Already active in China since January, the Cuban Medical Brigades began deploying to dozens of nations, providing personnel and products such as its new anti-viral drug to battle the disease that has exceeded 400,000 confirmed cases across the globe. As of Tuesday, over 100,000 people have recovered from the infection and more than 18,000 have died.
Cuba first used advanced interferon techniques to treat dengue fever in the 1980s and later found success in using it to combat HIV, human papillomavirus, Hepatitis B, Hepatitis C and other diseases. The use of Interferon Alpha-2B Recombinant “prevents aggravation and complications in patients reaching that stage that ultimately can result in death,” Cuban biotech expert Luis Herrera Martinez said, according to a recent Yale University Press Blog feature written by the University of Glasgow’s Helen Yaffe. She called the treatment a potential “wonder drug” against the new coronavirus.
Three months into the pandemic, it is still unclear which drug can successfully combat the disease. While studies are on, and different countries try various combinations to treat its patients, the WHO recently launched a multicountry clinical trial to test four drug combinations that have yielded results – n experimental antiviral drug called remdesivir, the antimalarial drug chloroquine (or the related hydroxychloroquine), a combination of two HIV drugs, and those same two HIV drugs along with the anti-inflammatory interferon beta.
Cuban Drugs has been selected along with 30 other drugs to treat COVID-19 by China’s National Health Commission. The World Health Organization will be studying interferon-beta, along with three other drugs, to determine their effectiveness against the new coronavirus.
What are the Interferons
Interferons are proteins that are part of our body’s natural defence systems, and draw their name from the word ‘interfere’’ because they interfere with viruses and prevent them from multiplying. According to WebMD, there are three types of interferons. Cells that have been infected with viruses or other germs give off interferon-alpha and interferon-beta as a warning signal to your immune system.

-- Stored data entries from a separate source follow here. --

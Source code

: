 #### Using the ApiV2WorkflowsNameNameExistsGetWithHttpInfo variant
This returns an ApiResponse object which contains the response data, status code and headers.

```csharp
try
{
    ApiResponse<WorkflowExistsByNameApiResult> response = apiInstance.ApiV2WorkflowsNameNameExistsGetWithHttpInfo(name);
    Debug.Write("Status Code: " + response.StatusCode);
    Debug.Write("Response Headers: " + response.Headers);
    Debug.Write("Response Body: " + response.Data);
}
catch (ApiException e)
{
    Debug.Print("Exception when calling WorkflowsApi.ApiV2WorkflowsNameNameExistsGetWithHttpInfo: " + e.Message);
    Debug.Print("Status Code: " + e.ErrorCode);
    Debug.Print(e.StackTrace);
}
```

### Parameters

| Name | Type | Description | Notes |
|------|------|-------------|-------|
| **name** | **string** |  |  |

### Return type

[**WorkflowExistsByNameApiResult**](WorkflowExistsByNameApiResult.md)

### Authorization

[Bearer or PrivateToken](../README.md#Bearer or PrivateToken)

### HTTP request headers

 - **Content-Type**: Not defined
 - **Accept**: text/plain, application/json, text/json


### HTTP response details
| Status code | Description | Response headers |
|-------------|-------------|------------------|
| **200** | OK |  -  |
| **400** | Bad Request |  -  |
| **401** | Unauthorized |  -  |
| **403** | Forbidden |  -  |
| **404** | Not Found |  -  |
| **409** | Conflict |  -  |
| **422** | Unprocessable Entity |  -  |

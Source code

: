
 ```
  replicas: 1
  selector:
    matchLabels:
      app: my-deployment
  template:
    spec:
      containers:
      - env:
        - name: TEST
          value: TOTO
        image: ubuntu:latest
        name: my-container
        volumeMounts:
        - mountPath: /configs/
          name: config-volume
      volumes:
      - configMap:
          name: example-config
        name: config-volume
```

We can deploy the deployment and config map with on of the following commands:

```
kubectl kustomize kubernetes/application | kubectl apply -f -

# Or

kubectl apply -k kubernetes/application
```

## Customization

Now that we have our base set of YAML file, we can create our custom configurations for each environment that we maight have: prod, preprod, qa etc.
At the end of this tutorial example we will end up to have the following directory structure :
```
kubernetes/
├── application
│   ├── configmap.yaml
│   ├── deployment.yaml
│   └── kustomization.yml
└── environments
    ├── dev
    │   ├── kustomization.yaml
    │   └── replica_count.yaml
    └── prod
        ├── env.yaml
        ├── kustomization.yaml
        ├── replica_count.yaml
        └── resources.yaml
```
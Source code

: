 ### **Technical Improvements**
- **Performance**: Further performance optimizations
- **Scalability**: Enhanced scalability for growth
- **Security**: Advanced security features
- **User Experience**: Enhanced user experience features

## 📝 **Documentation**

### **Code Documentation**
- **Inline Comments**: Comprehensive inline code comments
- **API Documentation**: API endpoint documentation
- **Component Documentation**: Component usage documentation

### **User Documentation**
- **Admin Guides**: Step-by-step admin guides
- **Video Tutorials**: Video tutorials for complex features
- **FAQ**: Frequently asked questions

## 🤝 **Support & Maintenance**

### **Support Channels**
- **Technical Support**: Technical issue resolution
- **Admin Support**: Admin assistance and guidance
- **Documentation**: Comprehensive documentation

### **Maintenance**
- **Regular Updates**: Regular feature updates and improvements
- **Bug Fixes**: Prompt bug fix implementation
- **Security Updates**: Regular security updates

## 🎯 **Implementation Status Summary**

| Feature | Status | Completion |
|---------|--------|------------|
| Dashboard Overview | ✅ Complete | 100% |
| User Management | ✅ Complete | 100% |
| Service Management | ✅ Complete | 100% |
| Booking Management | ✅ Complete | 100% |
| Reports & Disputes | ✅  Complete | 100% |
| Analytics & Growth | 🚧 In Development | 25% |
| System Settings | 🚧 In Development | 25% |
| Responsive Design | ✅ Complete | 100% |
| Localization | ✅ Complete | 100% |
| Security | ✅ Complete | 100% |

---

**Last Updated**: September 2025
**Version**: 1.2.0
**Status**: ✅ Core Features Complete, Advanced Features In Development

Currently, Cuba has mobilized its medical corps around the world to distribute a new “wonder drug” that officials there say is capable of treating the new coronavirus despite the United States’ strict sanctions that continue to pressure the communist-run island.
Before embarking abroad on what’s known officially as “collaboration missions,” 400 Cuban doctors and specialists are preparing for their missions by training at the Pedro Kouri National Institute of Tropical Medicine, according to the Cuban Foreign Ministry. The Havana-based institute has been designated a health center for treating confirmed COVID-19 cases, though there were few so far at home.
The U.S., on the other hand, is set to become the country most afflicted by the coronavirus. COVID-19 cases in New York State alone exceeded 20,000 on Tuesday, with new cases said to be doubling at a rate of every three days. The U.S. has reported 46,158 confirmed cases, 583 of whom died and 35 of whom have recovered as of Tuesday.
That same day, the Navy announced that a sailor tested positive for COVID-19 while stationed at Guantanamo Bay, the U.S. military base and prison facility maintained without permission on Cuban territory.